肉じゃがの思い出
コトコトコトコト……。美味しそうな匂いが台所に漂っています。今日9月23日はわたしの誕生日。名雪たちは朝早くに出かけていったので、今わたし一人で昼食と、夕食の準備をしています。ちなみに今日の夕食は“肉じゃが”です。最近はどこの家庭でも、肉じゃがは“家庭料理”の1つと思われているそうですが、昔は海軍の栄養食だったんですって…。ってこれはあの人が教えてくれたことなんですけどね?
昼食はわたし1人と言うこともあって、お茶漬けで簡単に済ませようと思います。あゆちゃんや真琴も名雪と祐一さんと一緒に出かけちゃっているみたいなので必然的にわたし一人ということになります。身寄りのないあゆちゃんと真琴はわたしの娘と言うことで引き取りました。名雪はにっこり微笑んでましたし、祐一さんも“俺も嬉しいです”、そう言いながら頭をペコリと下げていました。あゆちゃんと真琴も、“これからお母さんって呼ばなきゃいけないね?” そう言いながら、顔を見合わせてにこっと微笑み合ってましたけど……。
美味しそうな肉じゃがを眺めつつ、自分でも“強くなったな…”って今さらながら思います。それはあの人のおかげなのかもしれませんね? 新婚時代はこうじゃなかったもの…。そう…、あの頃は何をやってもドジばかりで、食事もうまく作れないで…、あの人に迷惑ばかりかけちゃったなって、そう思います。でもあの人は文句の一つも言わずに笑って、ときどきは手伝ってくれたりしました。あの頃のわたし、そして今のわたし…。あの人が今いたらなんて言ってくれるんだろう…。
“うん、うまいよ。秋子…。こんな美味しい料理を毎日食べられるなんてね? 昔と比べても格段の差だよ。秋子……”
そこまで考えてううんと首を横に振りました。あの人はもういないんだって…。どんなに会いたくてももう会うことは出来ないんだって…。もうあの人は天国の扉を開けてしまったんだって……。ふう、と大きなため息をつきます。帰らない日々、戻ってこない日々。分かってることなのに……。だめですね、わたし…。
あなたのお葬式の時、あなたを失った悲しみは計り知れなかったけど、それでも希望が持てたのはあなたの忘れ形見・名雪を身篭っていたから…。だからこうしてわたしには名雪を産んで一生懸命育ててこれたんです。名雪も真っ直ぐに育ってくれました。それが何より嬉しいんですよ…。でもちょっとお寝坊さんなところはありますけどね? これはあなたに似たのかしら…。うふふっ。
もうあなたが天国へと旅立ってしまってから、18年も経つんですね? 亡くなる時、一瞬微笑んで何かを言おうとしてたけど何を言おうとしていたの? そこまで考えて首を横に振りました。あなたのことですもの、きっと…。
“泣くんじゃない、秋子。僕はもうすぐ天国に行くけど、お前と生まれてくる子供のことをずっと見守り続けるよ…。だから泣くんじゃない…。お前は泣いた顔より笑った顔のほうが素敵なんだから…。ねっ? 秋子…”

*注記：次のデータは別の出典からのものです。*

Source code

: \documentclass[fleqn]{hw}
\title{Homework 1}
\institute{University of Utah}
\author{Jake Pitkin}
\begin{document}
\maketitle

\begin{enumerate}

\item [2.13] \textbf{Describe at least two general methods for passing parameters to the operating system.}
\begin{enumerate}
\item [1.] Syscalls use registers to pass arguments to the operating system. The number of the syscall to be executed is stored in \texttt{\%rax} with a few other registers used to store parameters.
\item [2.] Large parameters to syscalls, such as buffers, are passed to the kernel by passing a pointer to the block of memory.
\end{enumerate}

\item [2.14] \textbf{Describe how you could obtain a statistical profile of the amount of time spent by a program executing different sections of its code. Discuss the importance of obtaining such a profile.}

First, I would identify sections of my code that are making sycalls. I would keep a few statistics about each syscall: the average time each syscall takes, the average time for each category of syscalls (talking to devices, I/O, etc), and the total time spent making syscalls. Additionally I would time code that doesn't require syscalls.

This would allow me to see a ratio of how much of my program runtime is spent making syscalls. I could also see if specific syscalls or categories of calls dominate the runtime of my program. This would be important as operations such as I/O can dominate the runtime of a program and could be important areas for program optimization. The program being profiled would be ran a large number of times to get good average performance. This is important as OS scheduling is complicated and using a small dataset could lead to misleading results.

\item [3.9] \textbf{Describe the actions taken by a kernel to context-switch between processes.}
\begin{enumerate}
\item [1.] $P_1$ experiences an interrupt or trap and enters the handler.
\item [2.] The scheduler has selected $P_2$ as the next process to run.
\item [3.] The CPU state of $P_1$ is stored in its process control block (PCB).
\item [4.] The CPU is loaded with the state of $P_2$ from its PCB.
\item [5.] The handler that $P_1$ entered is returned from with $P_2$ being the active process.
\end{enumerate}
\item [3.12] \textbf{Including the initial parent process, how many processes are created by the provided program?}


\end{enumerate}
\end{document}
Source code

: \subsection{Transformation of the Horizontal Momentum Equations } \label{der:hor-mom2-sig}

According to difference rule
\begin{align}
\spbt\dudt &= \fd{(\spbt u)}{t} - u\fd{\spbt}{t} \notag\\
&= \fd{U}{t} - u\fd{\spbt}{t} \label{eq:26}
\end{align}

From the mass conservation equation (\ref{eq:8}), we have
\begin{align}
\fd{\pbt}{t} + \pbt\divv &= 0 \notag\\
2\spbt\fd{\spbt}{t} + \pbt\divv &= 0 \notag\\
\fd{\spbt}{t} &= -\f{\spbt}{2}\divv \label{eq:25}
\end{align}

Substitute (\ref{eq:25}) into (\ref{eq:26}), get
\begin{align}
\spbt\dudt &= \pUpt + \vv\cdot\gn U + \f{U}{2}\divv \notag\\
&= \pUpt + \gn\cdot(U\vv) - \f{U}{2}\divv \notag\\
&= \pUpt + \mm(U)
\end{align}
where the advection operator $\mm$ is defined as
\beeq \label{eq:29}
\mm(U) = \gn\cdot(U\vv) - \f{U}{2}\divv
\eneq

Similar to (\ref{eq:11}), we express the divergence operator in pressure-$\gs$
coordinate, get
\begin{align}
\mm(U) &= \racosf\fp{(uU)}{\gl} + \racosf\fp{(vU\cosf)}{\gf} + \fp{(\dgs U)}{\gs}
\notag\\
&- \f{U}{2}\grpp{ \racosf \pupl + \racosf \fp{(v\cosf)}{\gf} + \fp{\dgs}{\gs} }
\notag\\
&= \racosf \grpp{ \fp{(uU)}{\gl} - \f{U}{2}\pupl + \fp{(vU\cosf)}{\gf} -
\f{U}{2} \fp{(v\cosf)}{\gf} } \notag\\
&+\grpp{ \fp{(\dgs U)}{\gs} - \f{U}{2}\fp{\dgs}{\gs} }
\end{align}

って、こう言いたかったんじゃないかしら……。そう考えて、ふと昔のことを思い出していました。昔、名雪がまだ小さかった頃に“何でわたしのおうちにはお父さんがいないの?”ってよく聞かれました。それはそうでしょうね。他の子たちはみんなお父さんと遊んだりしてるのに、名雪だけがわたし一人だったんですもの。寂しかったんだろうなって…。寝言で“お父さん…”って言っていた名雪の顔を見ると、わたしは涙が溢れてきて…。あなたの親からも、“再婚してやりなさい。名雪ちゃんのためにも”ってよく言われましたけどね? でもわたしは…。わたしには出来なかったんです。それはあなたのことが好きだったから。もうこの世にはいないって分かっていても、わたしの心の中にはあなたがいる…。わたしが愛したあなたが…。そう思いたかったんですよ…。あなたには迷惑だったことでしょうけどね? いつも悲しみに暮れて…、生きる希望さえも失いかけたわたし。失意の中で名雪を産んで、育てていくうちに、“頑張らなきゃ”って…。そういうことを考えるようになったんです。これも、あなたのおかげですね……。今さらながらそう思います。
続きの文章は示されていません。